Exercise: Below is a listing; repeat exactly the lines from the one containing "O\textquotesingle Brien silenced" to the one containing "You will learn", both included.

Study material:
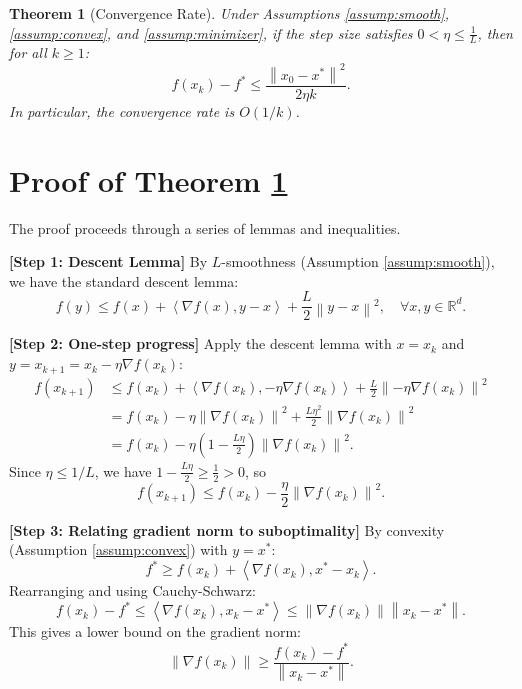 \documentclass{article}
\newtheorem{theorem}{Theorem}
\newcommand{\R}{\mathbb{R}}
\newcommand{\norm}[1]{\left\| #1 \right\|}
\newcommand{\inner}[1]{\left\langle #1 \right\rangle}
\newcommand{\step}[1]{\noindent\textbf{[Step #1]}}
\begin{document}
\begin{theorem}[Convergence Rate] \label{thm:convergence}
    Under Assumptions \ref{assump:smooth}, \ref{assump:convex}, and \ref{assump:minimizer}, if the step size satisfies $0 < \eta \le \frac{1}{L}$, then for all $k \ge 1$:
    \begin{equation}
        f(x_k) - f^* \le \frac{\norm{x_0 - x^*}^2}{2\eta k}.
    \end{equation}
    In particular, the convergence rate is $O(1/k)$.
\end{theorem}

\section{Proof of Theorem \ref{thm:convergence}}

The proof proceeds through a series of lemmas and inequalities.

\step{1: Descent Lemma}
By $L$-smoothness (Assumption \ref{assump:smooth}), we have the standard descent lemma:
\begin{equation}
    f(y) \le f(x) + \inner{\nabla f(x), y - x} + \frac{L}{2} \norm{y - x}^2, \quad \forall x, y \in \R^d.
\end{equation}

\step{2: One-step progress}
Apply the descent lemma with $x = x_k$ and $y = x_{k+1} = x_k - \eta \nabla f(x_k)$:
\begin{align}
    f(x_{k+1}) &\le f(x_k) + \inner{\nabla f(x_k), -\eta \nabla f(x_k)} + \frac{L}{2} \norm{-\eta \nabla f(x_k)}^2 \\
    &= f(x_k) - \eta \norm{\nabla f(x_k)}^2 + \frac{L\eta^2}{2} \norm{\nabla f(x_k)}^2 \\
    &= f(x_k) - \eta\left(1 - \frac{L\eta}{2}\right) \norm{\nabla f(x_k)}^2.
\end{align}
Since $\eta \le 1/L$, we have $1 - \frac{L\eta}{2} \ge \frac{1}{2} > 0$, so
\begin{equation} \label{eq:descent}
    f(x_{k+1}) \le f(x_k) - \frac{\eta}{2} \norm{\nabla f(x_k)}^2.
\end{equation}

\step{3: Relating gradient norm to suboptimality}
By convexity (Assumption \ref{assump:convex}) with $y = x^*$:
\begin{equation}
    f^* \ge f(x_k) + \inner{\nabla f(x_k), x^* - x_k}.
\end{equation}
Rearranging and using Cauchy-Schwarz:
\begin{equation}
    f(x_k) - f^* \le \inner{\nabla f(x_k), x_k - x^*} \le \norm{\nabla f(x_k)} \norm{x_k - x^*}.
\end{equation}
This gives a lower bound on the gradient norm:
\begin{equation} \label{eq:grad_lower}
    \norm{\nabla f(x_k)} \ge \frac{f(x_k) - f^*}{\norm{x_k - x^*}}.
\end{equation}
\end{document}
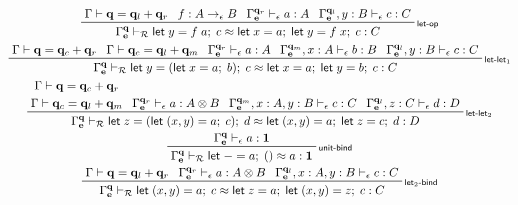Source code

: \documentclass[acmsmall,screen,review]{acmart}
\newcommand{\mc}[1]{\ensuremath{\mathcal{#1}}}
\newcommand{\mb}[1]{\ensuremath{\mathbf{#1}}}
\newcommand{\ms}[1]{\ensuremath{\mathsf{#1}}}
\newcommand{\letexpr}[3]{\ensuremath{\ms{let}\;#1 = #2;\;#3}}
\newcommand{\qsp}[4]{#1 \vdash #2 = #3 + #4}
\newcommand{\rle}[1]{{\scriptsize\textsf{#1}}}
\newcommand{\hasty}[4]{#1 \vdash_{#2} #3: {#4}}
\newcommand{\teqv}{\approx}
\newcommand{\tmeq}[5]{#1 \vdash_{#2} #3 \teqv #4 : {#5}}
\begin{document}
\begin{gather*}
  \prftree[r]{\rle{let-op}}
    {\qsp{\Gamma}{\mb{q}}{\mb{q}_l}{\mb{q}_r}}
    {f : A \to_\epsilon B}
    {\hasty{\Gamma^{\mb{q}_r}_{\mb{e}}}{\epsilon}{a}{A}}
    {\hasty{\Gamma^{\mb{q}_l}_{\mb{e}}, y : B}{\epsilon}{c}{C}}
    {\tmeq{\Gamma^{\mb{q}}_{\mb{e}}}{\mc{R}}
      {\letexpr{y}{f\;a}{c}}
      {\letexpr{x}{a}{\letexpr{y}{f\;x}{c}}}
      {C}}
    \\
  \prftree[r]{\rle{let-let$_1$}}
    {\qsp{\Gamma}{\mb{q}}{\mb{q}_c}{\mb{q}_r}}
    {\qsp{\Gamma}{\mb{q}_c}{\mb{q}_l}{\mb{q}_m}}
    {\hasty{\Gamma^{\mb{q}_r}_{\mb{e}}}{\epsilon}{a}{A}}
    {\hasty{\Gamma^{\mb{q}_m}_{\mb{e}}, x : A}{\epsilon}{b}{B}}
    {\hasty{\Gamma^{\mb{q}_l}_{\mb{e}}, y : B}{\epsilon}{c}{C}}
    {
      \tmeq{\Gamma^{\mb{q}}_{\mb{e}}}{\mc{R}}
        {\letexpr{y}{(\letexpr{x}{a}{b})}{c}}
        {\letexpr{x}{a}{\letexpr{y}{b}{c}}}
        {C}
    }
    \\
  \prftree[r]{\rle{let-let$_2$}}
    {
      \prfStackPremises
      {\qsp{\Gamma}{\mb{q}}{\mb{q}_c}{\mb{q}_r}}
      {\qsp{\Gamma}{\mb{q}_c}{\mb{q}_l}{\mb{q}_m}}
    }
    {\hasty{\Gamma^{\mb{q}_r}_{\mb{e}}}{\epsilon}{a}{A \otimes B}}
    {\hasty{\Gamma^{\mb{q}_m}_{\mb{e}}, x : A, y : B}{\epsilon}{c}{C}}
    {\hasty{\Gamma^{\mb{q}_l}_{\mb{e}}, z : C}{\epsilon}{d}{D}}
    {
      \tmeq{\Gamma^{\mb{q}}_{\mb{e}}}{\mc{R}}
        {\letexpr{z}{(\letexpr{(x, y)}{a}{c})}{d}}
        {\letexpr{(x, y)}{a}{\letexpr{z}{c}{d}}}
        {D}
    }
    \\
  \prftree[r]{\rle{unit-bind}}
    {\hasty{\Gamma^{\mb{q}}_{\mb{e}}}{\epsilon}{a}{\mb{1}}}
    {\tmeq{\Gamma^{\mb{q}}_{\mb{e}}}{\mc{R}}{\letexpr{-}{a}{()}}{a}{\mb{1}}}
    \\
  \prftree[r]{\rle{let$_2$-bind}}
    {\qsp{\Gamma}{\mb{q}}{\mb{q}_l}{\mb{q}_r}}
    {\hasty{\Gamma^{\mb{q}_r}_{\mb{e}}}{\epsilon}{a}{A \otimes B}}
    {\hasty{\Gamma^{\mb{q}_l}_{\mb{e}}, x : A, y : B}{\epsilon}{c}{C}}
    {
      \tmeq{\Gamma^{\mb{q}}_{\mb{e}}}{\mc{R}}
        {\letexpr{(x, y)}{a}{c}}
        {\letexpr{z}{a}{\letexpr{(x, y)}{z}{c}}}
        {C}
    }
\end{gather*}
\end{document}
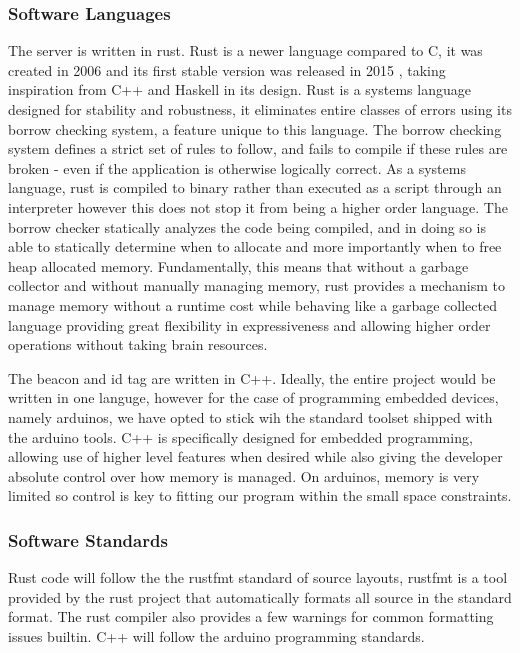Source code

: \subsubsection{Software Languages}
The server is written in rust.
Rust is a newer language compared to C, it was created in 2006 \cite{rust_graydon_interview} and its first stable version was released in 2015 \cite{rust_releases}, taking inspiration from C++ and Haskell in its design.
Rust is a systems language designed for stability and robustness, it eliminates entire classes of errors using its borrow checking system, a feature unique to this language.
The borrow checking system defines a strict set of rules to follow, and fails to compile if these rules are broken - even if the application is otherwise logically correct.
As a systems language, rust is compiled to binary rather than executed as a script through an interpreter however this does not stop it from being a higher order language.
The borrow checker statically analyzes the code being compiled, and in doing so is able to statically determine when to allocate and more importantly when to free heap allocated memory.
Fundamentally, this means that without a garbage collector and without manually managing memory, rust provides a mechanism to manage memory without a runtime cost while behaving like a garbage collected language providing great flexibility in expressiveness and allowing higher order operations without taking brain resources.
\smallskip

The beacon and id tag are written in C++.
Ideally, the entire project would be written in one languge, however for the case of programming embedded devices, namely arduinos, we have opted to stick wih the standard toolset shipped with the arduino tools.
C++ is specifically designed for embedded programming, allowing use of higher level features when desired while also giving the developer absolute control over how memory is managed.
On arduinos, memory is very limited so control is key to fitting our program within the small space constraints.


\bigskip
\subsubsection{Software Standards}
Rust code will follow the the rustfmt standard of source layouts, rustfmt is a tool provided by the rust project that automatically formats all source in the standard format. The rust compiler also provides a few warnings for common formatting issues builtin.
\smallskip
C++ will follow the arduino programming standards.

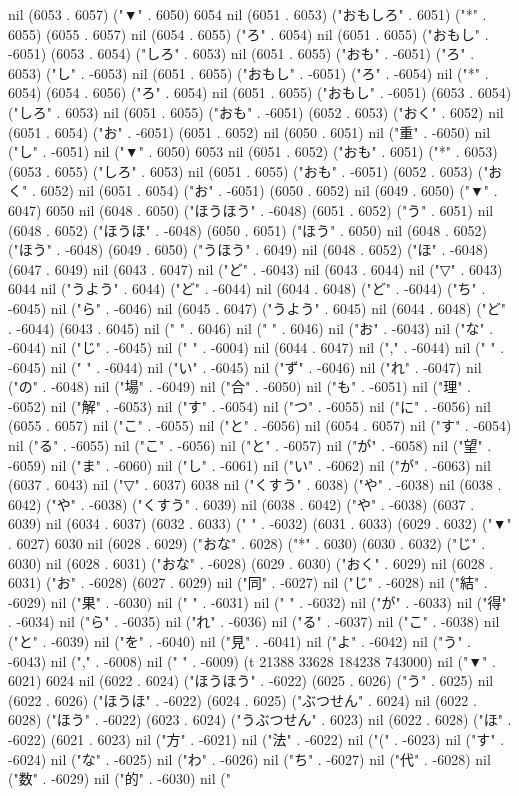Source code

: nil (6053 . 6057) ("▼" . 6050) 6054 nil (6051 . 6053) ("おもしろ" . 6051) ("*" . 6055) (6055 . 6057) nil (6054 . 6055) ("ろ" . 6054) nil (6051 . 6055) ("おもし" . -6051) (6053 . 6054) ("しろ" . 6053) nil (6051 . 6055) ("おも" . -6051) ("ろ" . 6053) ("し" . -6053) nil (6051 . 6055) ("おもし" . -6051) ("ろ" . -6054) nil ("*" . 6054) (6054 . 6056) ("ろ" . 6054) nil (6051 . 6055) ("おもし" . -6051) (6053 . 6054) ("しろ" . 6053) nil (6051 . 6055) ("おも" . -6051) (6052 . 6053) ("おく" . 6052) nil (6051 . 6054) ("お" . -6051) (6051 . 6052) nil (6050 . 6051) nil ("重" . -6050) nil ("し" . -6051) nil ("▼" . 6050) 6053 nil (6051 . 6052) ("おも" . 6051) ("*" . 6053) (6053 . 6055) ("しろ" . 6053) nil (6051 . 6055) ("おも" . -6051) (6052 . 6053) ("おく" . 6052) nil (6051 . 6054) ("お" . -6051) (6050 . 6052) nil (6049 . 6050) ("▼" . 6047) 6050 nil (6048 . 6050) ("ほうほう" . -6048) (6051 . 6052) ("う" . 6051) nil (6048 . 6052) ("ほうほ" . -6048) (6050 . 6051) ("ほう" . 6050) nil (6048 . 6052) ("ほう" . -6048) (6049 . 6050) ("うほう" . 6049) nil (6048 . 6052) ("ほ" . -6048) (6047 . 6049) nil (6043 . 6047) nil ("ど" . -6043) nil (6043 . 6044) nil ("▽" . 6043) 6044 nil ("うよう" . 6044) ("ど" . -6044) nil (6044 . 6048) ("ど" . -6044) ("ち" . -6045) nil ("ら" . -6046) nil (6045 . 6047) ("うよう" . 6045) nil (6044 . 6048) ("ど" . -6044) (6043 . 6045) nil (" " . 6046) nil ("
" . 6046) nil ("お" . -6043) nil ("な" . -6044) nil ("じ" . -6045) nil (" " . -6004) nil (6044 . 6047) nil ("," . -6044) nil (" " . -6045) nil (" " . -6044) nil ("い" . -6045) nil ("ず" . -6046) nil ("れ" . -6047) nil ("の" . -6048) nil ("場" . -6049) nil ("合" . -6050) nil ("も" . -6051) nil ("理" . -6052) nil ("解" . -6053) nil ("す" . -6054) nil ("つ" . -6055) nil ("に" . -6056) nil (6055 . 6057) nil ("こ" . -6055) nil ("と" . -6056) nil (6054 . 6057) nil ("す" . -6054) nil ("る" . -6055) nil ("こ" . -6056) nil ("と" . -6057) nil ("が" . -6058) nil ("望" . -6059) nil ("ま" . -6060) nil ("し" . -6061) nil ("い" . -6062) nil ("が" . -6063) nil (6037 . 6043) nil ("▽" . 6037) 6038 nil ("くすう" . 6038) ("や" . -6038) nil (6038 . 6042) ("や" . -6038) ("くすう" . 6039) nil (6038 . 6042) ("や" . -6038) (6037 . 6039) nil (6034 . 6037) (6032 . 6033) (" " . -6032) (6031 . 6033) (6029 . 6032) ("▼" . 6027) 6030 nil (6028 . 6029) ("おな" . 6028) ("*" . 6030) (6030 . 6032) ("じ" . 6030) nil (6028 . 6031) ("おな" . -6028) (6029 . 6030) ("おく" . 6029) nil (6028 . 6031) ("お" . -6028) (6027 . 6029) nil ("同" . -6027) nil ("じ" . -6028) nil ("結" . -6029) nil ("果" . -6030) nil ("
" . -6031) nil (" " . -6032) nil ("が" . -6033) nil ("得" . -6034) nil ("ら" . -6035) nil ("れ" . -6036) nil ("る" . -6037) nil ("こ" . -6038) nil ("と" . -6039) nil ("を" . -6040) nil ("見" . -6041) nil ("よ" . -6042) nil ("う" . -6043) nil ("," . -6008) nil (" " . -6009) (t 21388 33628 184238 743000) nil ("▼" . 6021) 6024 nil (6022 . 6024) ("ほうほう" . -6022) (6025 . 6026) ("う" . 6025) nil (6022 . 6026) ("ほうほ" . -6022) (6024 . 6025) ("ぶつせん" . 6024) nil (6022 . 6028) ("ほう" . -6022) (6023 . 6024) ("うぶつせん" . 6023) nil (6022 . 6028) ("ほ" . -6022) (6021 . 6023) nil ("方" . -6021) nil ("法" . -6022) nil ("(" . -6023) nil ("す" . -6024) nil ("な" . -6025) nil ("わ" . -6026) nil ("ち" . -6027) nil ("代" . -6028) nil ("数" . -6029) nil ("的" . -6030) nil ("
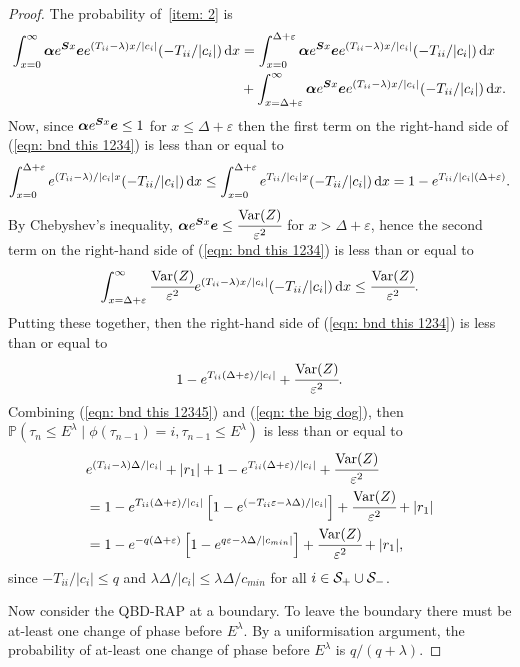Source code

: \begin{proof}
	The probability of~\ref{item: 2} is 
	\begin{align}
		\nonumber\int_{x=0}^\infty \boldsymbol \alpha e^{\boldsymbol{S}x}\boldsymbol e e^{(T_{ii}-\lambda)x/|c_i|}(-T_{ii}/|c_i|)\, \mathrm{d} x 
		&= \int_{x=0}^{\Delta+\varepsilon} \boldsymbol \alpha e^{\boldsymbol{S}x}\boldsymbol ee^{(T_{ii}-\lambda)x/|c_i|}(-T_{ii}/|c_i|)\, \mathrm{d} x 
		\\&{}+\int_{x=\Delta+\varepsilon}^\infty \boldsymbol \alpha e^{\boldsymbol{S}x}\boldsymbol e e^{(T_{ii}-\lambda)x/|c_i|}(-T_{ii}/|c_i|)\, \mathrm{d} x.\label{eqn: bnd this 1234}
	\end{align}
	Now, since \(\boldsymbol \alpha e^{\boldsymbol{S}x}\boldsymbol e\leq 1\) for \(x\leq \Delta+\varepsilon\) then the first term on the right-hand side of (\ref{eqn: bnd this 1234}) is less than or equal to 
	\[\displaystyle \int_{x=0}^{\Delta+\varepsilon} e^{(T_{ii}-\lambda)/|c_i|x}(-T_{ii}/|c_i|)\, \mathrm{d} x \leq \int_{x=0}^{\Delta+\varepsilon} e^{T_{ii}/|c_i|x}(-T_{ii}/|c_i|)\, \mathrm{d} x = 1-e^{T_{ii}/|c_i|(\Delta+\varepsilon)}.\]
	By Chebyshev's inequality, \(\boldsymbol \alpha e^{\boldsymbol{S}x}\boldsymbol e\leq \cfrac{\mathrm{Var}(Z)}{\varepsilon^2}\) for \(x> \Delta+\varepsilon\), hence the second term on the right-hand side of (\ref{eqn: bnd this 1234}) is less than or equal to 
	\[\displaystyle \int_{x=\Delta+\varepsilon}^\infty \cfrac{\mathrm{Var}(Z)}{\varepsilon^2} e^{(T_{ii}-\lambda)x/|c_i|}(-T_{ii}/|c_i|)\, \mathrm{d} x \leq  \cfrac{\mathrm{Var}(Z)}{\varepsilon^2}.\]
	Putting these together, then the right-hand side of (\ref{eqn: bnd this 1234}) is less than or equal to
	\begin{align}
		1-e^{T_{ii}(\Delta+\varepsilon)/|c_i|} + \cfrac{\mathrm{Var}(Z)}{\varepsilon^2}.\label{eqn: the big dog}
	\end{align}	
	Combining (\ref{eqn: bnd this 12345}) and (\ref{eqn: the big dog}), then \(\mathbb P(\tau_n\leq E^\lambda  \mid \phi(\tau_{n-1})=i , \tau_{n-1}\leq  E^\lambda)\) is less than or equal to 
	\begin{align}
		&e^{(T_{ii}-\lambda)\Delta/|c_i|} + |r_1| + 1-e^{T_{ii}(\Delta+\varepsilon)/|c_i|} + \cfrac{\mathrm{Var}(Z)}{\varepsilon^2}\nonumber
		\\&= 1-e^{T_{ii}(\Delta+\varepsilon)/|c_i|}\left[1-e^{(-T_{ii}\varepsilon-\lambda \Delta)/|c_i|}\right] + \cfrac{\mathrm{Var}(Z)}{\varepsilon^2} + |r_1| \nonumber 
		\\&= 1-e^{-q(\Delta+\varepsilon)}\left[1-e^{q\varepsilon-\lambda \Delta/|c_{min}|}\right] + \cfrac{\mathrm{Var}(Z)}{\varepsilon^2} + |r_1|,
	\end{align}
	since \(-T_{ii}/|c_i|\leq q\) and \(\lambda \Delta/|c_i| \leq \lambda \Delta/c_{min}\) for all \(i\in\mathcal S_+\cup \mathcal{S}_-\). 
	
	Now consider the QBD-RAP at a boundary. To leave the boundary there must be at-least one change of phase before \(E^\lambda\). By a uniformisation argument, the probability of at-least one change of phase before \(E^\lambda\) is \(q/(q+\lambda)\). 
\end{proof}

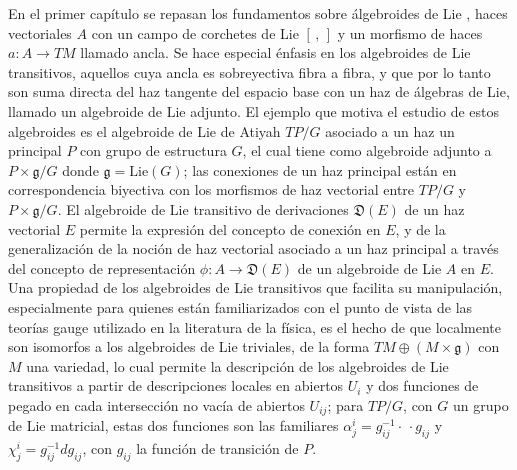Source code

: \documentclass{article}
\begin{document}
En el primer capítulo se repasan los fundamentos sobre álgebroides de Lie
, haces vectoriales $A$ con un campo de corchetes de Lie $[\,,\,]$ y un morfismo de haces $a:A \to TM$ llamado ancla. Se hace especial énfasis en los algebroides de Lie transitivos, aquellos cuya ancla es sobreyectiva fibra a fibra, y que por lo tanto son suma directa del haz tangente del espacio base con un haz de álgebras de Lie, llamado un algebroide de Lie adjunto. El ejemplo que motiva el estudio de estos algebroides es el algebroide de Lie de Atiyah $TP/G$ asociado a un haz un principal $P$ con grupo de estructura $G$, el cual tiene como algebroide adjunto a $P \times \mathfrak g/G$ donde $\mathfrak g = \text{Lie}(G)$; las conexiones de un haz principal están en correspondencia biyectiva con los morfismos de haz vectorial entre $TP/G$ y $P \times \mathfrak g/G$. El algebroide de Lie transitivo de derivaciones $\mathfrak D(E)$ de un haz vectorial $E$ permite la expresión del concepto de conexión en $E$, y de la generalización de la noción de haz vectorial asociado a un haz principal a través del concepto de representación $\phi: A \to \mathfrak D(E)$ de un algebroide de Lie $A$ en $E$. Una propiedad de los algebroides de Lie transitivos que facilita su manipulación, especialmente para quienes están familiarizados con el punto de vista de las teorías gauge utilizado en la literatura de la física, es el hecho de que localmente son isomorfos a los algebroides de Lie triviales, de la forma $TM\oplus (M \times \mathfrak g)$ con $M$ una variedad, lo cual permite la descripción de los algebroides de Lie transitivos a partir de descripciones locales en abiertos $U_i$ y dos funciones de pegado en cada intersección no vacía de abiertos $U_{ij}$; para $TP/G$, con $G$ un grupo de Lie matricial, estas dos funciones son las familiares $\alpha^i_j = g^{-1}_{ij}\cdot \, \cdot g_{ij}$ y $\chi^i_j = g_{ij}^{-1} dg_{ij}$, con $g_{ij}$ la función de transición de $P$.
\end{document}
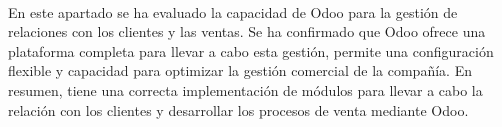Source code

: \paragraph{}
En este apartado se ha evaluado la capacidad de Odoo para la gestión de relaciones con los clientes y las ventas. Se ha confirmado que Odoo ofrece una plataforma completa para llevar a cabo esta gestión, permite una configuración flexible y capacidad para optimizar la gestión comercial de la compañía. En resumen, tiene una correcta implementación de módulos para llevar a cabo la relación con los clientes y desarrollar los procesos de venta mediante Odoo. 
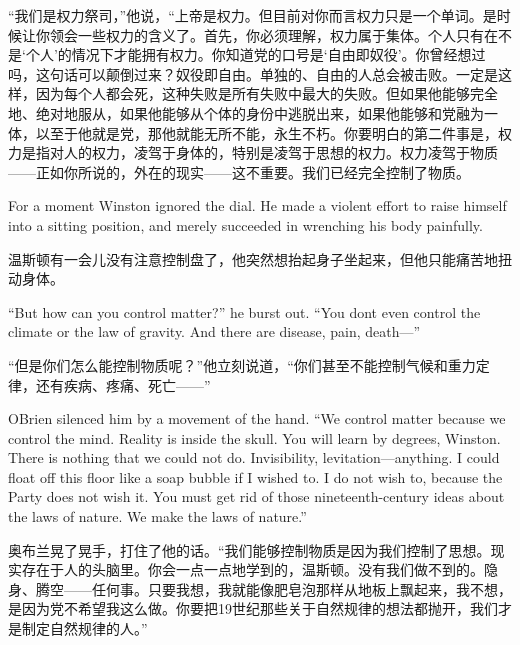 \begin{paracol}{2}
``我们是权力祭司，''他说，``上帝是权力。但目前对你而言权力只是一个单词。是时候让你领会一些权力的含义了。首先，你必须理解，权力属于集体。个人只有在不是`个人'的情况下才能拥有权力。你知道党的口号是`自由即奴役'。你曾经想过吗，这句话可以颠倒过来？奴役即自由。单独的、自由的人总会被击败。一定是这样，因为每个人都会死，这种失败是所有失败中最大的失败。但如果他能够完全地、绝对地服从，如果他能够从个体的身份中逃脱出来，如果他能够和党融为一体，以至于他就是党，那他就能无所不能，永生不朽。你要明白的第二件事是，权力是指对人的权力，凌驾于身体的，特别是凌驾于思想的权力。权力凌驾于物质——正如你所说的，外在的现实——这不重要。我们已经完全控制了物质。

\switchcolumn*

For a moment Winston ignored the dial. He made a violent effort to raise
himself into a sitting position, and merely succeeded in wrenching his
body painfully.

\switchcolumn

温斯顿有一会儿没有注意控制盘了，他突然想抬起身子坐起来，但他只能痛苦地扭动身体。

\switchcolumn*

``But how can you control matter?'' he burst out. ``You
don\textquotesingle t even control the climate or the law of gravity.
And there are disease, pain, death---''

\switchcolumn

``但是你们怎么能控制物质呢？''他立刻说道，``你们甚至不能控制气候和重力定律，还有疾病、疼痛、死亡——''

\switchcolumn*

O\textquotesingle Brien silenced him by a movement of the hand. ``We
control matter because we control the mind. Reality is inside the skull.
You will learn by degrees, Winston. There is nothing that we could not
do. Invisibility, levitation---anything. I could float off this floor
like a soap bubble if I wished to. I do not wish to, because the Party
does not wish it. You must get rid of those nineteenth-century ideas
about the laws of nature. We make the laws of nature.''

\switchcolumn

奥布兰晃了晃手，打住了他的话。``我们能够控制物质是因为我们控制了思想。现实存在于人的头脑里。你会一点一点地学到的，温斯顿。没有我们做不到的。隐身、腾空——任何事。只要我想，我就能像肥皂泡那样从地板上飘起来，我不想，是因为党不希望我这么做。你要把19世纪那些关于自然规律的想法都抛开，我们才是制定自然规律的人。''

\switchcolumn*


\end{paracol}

Answer space:
O\textquotesingle Brien silenced him by a movement of the hand. ``We
control matter because we control the mind. Reality is inside the skull.
You will learn by degrees, Winston. There is nothing that we could not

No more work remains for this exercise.